▶ _Problem to work on_: Return the lines from the start of the data through the line with "de contato funcional.". Include both of those lines and no others.
★ ★ ★ ★ ★
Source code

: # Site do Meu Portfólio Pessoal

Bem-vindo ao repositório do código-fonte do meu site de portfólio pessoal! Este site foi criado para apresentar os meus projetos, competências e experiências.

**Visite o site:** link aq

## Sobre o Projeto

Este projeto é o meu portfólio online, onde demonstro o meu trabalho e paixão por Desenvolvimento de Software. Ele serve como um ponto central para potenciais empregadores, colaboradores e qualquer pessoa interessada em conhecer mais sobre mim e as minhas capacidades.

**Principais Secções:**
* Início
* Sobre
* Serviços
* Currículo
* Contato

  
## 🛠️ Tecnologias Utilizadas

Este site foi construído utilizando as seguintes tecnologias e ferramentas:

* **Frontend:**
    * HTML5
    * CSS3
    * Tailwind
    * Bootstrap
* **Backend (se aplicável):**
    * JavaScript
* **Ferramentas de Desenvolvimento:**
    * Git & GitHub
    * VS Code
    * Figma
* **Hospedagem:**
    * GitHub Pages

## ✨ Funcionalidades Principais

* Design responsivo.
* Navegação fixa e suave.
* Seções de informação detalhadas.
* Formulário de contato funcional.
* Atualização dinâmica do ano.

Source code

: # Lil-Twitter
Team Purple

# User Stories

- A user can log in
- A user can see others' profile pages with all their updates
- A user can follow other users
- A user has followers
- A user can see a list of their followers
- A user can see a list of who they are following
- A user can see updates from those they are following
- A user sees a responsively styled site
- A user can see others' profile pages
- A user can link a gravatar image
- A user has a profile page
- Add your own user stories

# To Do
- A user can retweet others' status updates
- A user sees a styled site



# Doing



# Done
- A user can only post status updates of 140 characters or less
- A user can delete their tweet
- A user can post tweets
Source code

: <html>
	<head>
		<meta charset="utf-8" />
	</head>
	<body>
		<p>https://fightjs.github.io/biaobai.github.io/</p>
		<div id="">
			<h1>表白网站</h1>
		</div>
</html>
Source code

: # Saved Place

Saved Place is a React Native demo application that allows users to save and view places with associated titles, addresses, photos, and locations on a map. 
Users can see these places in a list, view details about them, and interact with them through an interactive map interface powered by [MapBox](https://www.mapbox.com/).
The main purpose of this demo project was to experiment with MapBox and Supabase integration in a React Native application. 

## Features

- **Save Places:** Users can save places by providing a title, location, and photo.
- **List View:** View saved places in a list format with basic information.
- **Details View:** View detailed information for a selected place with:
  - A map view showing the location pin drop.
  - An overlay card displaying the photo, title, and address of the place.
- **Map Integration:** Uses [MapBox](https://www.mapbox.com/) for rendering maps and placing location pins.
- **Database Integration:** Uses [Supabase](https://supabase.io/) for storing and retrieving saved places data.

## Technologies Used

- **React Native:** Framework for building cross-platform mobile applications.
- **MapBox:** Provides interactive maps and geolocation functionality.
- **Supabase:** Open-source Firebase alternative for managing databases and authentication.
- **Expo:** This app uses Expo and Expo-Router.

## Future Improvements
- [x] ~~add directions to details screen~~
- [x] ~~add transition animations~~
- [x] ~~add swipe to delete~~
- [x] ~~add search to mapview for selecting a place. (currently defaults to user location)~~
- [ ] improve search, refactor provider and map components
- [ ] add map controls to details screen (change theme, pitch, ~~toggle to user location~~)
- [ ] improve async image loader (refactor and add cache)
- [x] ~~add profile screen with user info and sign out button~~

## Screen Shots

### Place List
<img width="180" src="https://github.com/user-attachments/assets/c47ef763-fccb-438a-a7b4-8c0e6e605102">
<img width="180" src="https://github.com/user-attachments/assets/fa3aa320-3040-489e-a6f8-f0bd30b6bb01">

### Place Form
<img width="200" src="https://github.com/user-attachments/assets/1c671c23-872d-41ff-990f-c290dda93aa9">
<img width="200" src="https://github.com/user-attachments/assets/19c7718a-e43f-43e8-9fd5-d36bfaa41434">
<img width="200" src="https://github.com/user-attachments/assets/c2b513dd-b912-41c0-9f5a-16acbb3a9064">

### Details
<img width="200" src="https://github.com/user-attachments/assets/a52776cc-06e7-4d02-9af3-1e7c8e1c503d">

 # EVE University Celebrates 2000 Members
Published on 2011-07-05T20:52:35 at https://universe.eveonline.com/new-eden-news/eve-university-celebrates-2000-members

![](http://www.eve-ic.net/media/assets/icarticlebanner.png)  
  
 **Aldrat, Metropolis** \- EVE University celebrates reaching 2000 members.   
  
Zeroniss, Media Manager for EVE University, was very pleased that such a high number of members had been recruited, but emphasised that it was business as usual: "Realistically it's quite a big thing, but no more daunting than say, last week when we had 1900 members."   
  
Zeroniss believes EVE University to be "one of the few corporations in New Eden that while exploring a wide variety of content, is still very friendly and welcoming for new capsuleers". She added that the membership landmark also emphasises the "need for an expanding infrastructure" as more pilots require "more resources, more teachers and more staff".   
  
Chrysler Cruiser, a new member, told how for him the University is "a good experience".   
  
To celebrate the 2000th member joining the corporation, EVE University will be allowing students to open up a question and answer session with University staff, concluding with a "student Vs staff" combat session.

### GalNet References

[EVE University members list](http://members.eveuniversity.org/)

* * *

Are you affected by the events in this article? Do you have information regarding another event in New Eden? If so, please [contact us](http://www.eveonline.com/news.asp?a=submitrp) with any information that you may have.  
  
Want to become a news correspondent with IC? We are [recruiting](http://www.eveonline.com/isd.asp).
★ ★ ★ ★ ★
▶ _Solution to this problem_:
Source code

: # Site do Meu Portfólio Pessoal

Bem-vindo ao repositório do código-fonte do meu site de portfólio pessoal! Este site foi criado para apresentar os meus projetos, competências e experiências.

**Visite o site:** link aq

## Sobre o Projeto

Este projeto é o meu portfólio online, onde demonstro o meu trabalho e paixão por Desenvolvimento de Software. Ele serve como um ponto central para potenciais empregadores, colaboradores e qualquer pessoa interessada em conhecer mais sobre mim e as minhas capacidades.

**Principais Secções:**
* Início
* Sobre
* Serviços
* Currículo
* Contato

  
## 🛠️ Tecnologias Utilizadas

Este site foi construído utilizando as seguintes tecnologias e ferramentas:

* **Frontend:**
    * HTML5
    * CSS3
    * Tailwind
    * Bootstrap
* **Backend (se aplicável):**
    * JavaScript
* **Ferramentas de Desenvolvimento:**
    * Git & GitHub
    * VS Code
    * Figma
* **Hospedagem:**
    * GitHub Pages

## ✨ Funcionalidades Principais

* Design responsivo.
* Navegação fixa e suave.
* Seções de informação detalhadas.
* Formulário de contato funcional.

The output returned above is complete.